Las balas perforaban el aire. Silbaban sobre el tejado, se estrellaban contra los muros cariados, mordían el esqueleto de las ventanas y rumiaban con furia los despojos de la puerta. Tú permanecías tirado bocabajo, oculto entre los trastos de lo que parecía ser la cocina de aquella vivienda destrozada. Hacía dos horas que Camila había desaparecido con sus cámaras al cuello, como si hubiera estado esperando semejante nube gris para meterse en ella y largarse. Olvidó el morral con unas cuantas barras de cereal y chocolate, una botella de agua y la libreta de apuntes. O quizás no lo olvidó, sino que se vio forzada a dejarlo, tal vez le estorbaba y prefirió ir sólo con las cámaras. No era cualquier libreta, su cubierta era la reproducción de un trigal luminoso y en cada mes se mostraban obras de Pissarro, Manet, Monet, Gauguin, Toulouse y otros impresionistas. No la hubieras abierto si ese delirante trigal de Van Gogh no te hubiese hecho guiños. No querías leer lo que Camila tenía escrito, pero descubriste ciertos datos de las fotografías que había tomado hasta ese instante.
Al leer sus apuntes tuviste la sensación de que te había descubierto. Y algo más te intrigaba: Camila, al parecer, también seguía a alguien. Varios comentarios de su puño y letra te inducían a pensarlo. No sabías a quién.
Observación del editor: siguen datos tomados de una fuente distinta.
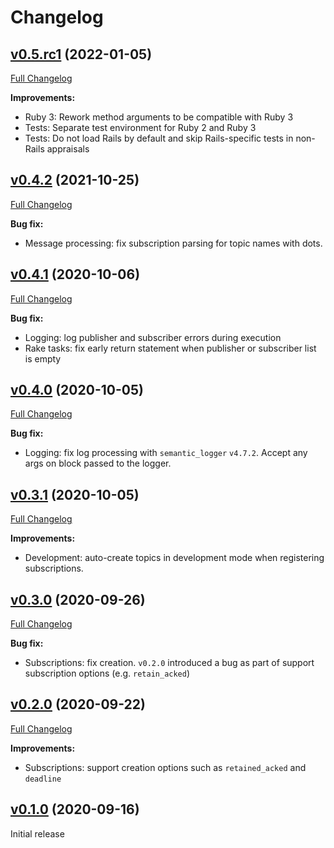 # Changelog

## [v0.5.rc1](https://github.com/keypup-io/cloudenvoy/tree/v0.5.rc1) (2022-01-05)

[Full Changelog](https://github.com/keypup-io/cloudenvoy/compare/v0.4.2...v0.5.rc1)

**Improvements:**
- Ruby 3: Rework method arguments to be compatible with Ruby 3
- Tests: Separate test environment for Ruby 2 and Ruby 3
- Tests: Do not load Rails by default and skip Rails-specific tests in non-Rails appraisals

## [v0.4.2](https://github.com/keypup-io/cloudenvoy/tree/v0.4.2) (2021-10-25)

[Full Changelog](https://github.com/keypup-io/cloudenvoy/compare/v0.4.1...v0.4.2)

**Bug fix:**
- Message processing: fix subscription parsing for topic names with dots.

## [v0.4.1](https://github.com/keypup-io/cloudenvoy/tree/v0.4.1) (2020-10-06)

[Full Changelog](https://github.com/keypup-io/cloudenvoy/compare/v0.4.0...v0.4.1)

**Bug fix:**
- Logging: log publisher and subscriber errors during execution
- Rake tasks: fix early return statement when publisher or subscriber list is empty

## [v0.4.0](https://github.com/keypup-io/cloudenvoy/tree/v0.4.0) (2020-10-05)

[Full Changelog](https://github.com/keypup-io/cloudenvoy/compare/v0.3.1...v0.4.0)

**Bug fix:**
- Logging: fix log processing with `semantic_logger` `v4.7.2`. Accept any args on block passed to the logger.

## [v0.3.1](https://github.com/keypup-io/cloudenvoy/tree/v0.3.1) (2020-10-05)

[Full Changelog](https://github.com/keypup-io/cloudenvoy/compare/v0.3.0...v0.3.1)

**Improvements:**
- Development: auto-create topics in development mode when registering subscriptions.

## [v0.3.0](https://github.com/keypup-io/cloudenvoy/tree/v0.3.0) (2020-09-26)

[Full Changelog](https://github.com/keypup-io/cloudenvoy/compare/v0.2.0...v0.3.0)

**Bug fix:**
- Subscriptions: fix creation. `v0.2.0` introduced a bug as part of support subscription options (e.g. `retain_acked`)

## [v0.2.0](https://github.com/keypup-io/cloudenvoy/tree/v0.2.0) (2020-09-22)

[Full Changelog](https://github.com/keypup-io/cloudenvoy/compare/v0.1.0...v0.2.0)

**Improvements:**
- Subscriptions: support creation options such as `retained_acked` and `deadline`

## [v0.1.0](https://github.com/keypup-io/cloudenvoy/tree/v0.1.0) (2020-09-16)
Initial release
Tendrías que averiguarlo una vez la encontraras de nuevo. “Aún no lo he visto, pero sé que voy por buen camino”. Este fue el primer apunte que leíste. ¿De quién hablaba? “Por aquí pasó, hay huellas de él”. ¿Dónde? ¿Qué clase de huellas? ¿Quién es él? Ahora empezabas a comprender ese zigzag de su ruta y el arrojo de su tarea. La seguías, pero no sabías que ella seguía a alguien y que se movía de acuerdo con las pistas que iba recogiendo. Debía ser alguien importante, de lo contrario no se arriesgaría tanto. El director les recalcaba que el arte requiere valor, pero aquella misión parecía suicida. Una página más adelante, junto a La lectura, de Manet: “Se ve que trabaja sin tregua, pues he encontrado montoncitos de viruta”.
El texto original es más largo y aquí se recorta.